Elle contient pour cela de nombreuses modifications du droit des offres publiques d’acquisition. La mesure la plus structurante pour l’organisation du tissu productif national est la généralisation de la règle du vote double pour les actionnaires stables. L’article 5 de la proposition de loi inverse le principe de l’attribution des droits de vote double en prévoyant que les droits de vote double sont désormais de droit, sauf clause contraire des statuts ou opposition d’une assemblée générale extraordinaire.

C’est une mesure demandée depuis longtemps par plusieurs grands industriels nationaux. Cette proposition a notamment été portée par Jean-Louis Beffa et par Louis Gallois. C’est à mon sens une très bonne mesure, qui peut permettre de garder sous contrôle national des groupes d’intérêt stratégique.

Mais il est un autre avantage que je voudrais signaler, un avantage considérable et qui est pourtant peut-être passé inaperçu : c’est celui que pourrait retirer l’État actionnaire de cette disposition.

M. Gérard Longuet. Il peut vendre ses parts !

M. Martial Bourquin, rapporteur pour avis de la commission des affaires économiques. Concrètement, l’État, qui est un actionnaire stable dans plusieurs grandes entreprises, va bénéficier presque systématiquement de votes doubles, ce qui va lui permettre de garder un niveau de contrôle identique sur ces sociétés tout en utilisant une quantité beaucoup plus faible de capital.

M. Jean Desessard. C’est astucieux !

M. Gérard Longuet. A contrario, ce serait une nationalisation !

M. Martial Bourquin, rapporteur pour avis de la commission des affaires économiques. Ne soyons pas des fétichistes de la détention du capital : ce qui compte, pour un actionnaire stratégique comme l’État, c’est le pouvoir de contrôle et d’orientation par la quantité de capital détenu.

Imaginez donc la formidable opportunité qui s’ouvre pour l’État stratège…

M. Gérard Longuet. Impécunieux !

M. Martial Bourquin, rapporteur pour avis de la commission des affaires économiques. … en ces temps de rareté des ressources financières publiques ! Potentiellement, en optimisant ses participations sans rien perdre en pouvoir de contrôle, l’État, selon les données fournies par l’Agence des participations de l’État, pourrait dégager de l’ordre de 10 milliards à 12 milliards d’euros de capacité d’investissement. C’est plus de la moitié du capital public injecté dans la Banque publique d’investissement ! Nous aurions là une innovation stratégique majeure.
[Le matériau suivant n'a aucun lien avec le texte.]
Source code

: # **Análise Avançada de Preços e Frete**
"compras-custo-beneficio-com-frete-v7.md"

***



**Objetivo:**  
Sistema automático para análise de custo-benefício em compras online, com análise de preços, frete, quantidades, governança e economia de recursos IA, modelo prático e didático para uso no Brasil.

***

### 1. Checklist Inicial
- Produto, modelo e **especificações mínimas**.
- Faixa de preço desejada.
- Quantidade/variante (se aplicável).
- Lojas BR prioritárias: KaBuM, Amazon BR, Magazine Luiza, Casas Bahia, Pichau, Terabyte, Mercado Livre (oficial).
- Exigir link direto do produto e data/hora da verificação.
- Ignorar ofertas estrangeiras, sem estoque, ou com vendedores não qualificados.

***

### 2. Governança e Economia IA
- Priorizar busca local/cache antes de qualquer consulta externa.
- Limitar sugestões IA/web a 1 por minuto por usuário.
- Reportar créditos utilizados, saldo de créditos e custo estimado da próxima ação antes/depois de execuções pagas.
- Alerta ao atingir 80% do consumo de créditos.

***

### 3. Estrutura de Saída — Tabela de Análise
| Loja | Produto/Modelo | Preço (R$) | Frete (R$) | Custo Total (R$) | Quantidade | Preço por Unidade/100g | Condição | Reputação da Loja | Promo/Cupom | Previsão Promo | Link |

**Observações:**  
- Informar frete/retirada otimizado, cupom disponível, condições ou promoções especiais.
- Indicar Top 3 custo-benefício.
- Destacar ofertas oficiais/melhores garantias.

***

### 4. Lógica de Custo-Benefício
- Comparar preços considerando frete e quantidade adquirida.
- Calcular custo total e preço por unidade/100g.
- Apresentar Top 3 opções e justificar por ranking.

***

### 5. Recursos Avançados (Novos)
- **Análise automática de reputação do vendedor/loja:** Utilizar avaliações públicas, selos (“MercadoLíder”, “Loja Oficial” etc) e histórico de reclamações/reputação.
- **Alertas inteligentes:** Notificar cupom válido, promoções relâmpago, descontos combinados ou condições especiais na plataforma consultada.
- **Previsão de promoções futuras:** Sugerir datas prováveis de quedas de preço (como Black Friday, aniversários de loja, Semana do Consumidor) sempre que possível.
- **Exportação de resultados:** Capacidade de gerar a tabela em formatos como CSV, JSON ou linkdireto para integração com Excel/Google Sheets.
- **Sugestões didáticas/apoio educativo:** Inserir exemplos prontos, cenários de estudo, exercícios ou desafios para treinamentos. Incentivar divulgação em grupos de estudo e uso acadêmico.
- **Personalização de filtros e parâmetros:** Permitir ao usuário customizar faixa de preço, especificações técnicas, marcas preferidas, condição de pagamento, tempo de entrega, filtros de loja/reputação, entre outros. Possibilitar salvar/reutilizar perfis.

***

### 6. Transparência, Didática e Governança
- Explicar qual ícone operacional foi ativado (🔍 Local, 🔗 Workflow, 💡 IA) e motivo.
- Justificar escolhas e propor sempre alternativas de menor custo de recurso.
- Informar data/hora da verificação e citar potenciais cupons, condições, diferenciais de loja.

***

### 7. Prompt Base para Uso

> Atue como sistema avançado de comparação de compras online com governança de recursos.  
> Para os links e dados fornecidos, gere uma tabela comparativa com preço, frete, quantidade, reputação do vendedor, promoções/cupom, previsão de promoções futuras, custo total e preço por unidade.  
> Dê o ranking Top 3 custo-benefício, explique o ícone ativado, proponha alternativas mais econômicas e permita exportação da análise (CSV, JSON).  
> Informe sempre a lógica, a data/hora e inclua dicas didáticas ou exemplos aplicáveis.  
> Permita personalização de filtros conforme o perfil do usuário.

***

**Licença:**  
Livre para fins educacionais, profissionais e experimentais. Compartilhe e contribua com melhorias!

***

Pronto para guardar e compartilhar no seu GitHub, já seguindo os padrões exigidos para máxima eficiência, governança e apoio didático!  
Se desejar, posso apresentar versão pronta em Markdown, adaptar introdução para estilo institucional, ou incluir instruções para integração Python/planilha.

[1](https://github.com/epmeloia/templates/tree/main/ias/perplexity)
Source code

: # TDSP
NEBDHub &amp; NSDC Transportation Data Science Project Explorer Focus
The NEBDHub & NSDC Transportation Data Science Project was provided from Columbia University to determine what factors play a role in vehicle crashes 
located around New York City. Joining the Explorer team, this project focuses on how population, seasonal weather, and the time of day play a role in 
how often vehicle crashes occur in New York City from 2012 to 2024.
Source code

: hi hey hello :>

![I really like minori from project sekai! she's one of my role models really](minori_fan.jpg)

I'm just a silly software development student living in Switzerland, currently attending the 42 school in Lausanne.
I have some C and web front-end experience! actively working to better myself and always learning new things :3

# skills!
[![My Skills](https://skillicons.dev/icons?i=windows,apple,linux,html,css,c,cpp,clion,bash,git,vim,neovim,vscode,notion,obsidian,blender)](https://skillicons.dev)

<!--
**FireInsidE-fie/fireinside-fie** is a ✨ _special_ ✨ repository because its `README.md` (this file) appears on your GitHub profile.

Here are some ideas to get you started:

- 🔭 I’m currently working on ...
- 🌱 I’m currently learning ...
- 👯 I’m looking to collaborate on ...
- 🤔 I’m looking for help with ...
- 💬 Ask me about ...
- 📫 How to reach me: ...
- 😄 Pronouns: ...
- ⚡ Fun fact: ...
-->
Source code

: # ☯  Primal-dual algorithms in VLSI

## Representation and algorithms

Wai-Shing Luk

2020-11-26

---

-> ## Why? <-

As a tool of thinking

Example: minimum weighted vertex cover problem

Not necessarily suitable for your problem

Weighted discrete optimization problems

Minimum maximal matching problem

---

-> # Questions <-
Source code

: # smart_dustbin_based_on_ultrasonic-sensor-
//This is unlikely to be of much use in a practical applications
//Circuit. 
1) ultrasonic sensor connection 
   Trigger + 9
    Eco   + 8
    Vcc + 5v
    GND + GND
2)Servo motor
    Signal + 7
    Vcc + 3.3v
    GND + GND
À cet égard, je vous rappelle que, lorsque M. le ministre de l’économie et des finances a agi avec le Gouvernement pour que la banque PSA continue à fonctionner, il a fallu avancer 7 milliards d’euros de possibilités de financement. (M. Gérard Longuet opine.) Là, nous en avons 10 à 12 milliards d’euros. Peut-être faut-il réfléchir (M. Jean-Jacques Hyest s’exclame.) – nous avons eu une très longue discussion au sein de la commission des affaires économiques – pour que ces votes doubles soient beaucoup plus utilisés et, surtout, pour que cette capacité d’investissement soit mise au service de la réindustrialisation de notre pays ? (M. Jean Desessard s’exclame.)

Monsieur le ministre de l’économie et des finances, cet argent tiré des participations actuellement détenues par l’État, si la France décide de le mobiliser, ne devra pas être utilisé pour des dépenses courantes, ni même pour le désendettement. Il faudra l’injecter dans le soutien au redressement productif en investissant de manière encore plus massive dans les PME, les entreprises de taille intermédiaire, voire, si la situation l’exige, dans certaines grandes entreprises françaises, comme vous l’avez fait voilà peu de temps.

Je terminerai cette intervention en abordant brièvement la troisième partie du texte relative à la question des friches industrielles.

Mes chers collègues, sur cette partie conçue pour favoriser le maintien des activités industrielles sur les sites qu’elles occupent, il n’y a pas grand-chose à dire sinon qu’elle devait être supprimée d’urgence ! Faisons attention – l’intervention de Mme la rapporteur a été précise sur ce point – entre les capacités industrielles et les friches industrielles.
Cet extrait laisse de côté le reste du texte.